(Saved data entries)

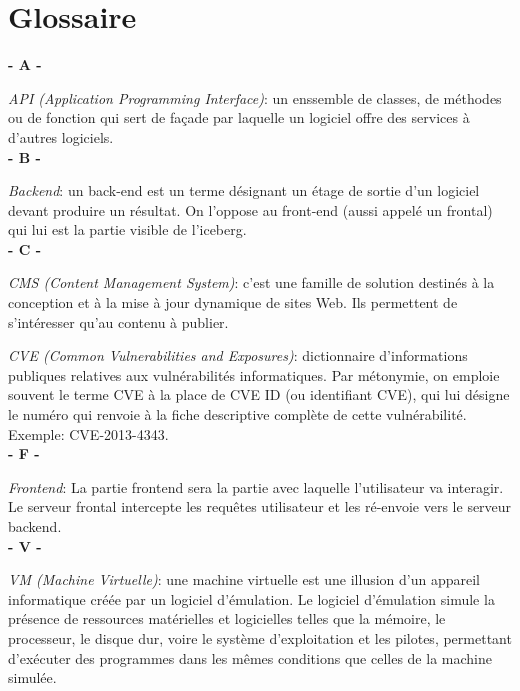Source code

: \section{Glossaire}
\noindent

\vskip 0.1cm
\textbf{- A -}\\
\vskip 0.1cm

\textit{API (Application Programming Interface)}: un enssemble de classes, de méthodes ou de fonction qui sert de façade par laquelle un logiciel offre des services à d'autres logiciels.\\

\vskip 0.1cm
\textbf{- B -}\\
\vskip 0.1cm

\textit{Backend}: un back-end est un terme désignant un étage de sortie d'un logiciel devant produire un résultat. On l'oppose au front-end (aussi appelé un frontal) qui lui est la partie visible de l'iceberg.\\

\vskip 0.1cm
\textbf{- C -}\\
\vskip 0.1cm

\textit{CMS (Content Management System)}: c'est une famille de solution destinés à la conception et à la mise à jour dynamique de sites Web. Ils permettent de s'intéresser qu'au contenu à publier.

\textit{CVE (Common Vulnerabilities and Exposures)}: dictionnaire d'informations publiques relatives aux vulnérabilités informatiques. Par métonymie, on emploie souvent le terme CVE à la place de CVE ID (ou identifiant CVE), qui lui désigne le numéro qui renvoie à la fiche descriptive complète de cette vulnérabilité. Exemple: CVE-2013-4343.\\

\vskip 0.1cm
\textbf{- F -}\\
\vskip 0.1cm

\textit{Frontend}: La partie frontend sera la partie avec laquelle l'utilisateur va interagir. Le serveur frontal intercepte les requêtes utilisateur et les ré-envoie vers le serveur backend. \\

\vskip 0.1cm
\textbf{- V -}\\
\vskip 0.1cm

\textit{VM (Machine Virtuelle)}: une machine virtuelle est une illusion d'un appareil informatique créée par un logiciel d'émulation. Le logiciel d'émulation simule la présence de ressources matérielles et logicielles telles que la mémoire, le processeur, le disque dur, voire le système d'exploitation et les pilotes, permettant d'exécuter des programmes dans les mêmes conditions que celles de la machine simulée.\\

**DIRECTIONS**.
Please write out all the data word for word, but keep every picture out.

**RESPONSE TO THE EXERCISE**.
Source code

: \section{Glossaire}
\noindent

\vskip 0.1cm
\textbf{- A -}\\
\vskip 0.1cm

\textit{API (Application Programming Interface)}: un enssemble de classes, de méthodes ou de fonction qui sert de façade par laquelle un logiciel offre des services à d'autres logiciels.\\

\vskip 0.1cm
\textbf{- B -}\\
\vskip 0.1cm

\textit{Backend}: un back-end est un terme désignant un étage de sortie d'un logiciel devant produire un résultat. On l'oppose au front-end (aussi appelé un frontal) qui lui est la partie visible de l'iceberg.\\

\vskip 0.1cm
\textbf{- C -}\\
\vskip 0.1cm

\textit{CMS (Content Management System)}: c'est une famille de solution destinés à la conception et à la mise à jour dynamique de sites Web. Ils permettent de s'intéresser qu'au contenu à publier.

\textit{CVE (Common Vulnerabilities and Exposures)}: dictionnaire d'informations publiques relatives aux vulnérabilités informatiques. Par métonymie, on emploie souvent le terme CVE à la place de CVE ID (ou identifiant CVE), qui lui désigne le numéro qui renvoie à la fiche descriptive complète de cette vulnérabilité. Exemple: CVE-2013-4343.\\

\vskip 0.1cm
\textbf{- F -}\\
\vskip 0.1cm

\textit{Frontend}: La partie frontend sera la partie avec laquelle l'utilisateur va interagir. Le serveur frontal intercepte les requêtes utilisateur et les ré-envoie vers le serveur backend. \\

\vskip 0.1cm
\textbf{- V -}\\
\vskip 0.1cm

\textit{VM (Machine Virtuelle)}: une machine virtuelle est une illusion d'un appareil informatique créée par un logiciel d'émulation. Le logiciel d'émulation simule la présence de ressources matérielles et logicielles telles que la mémoire, le processeur, le disque dur, voire le système d'exploitation et les pilotes, permettant d'exécuter des programmes dans les mêmes conditions que celles de la machine simulée.\\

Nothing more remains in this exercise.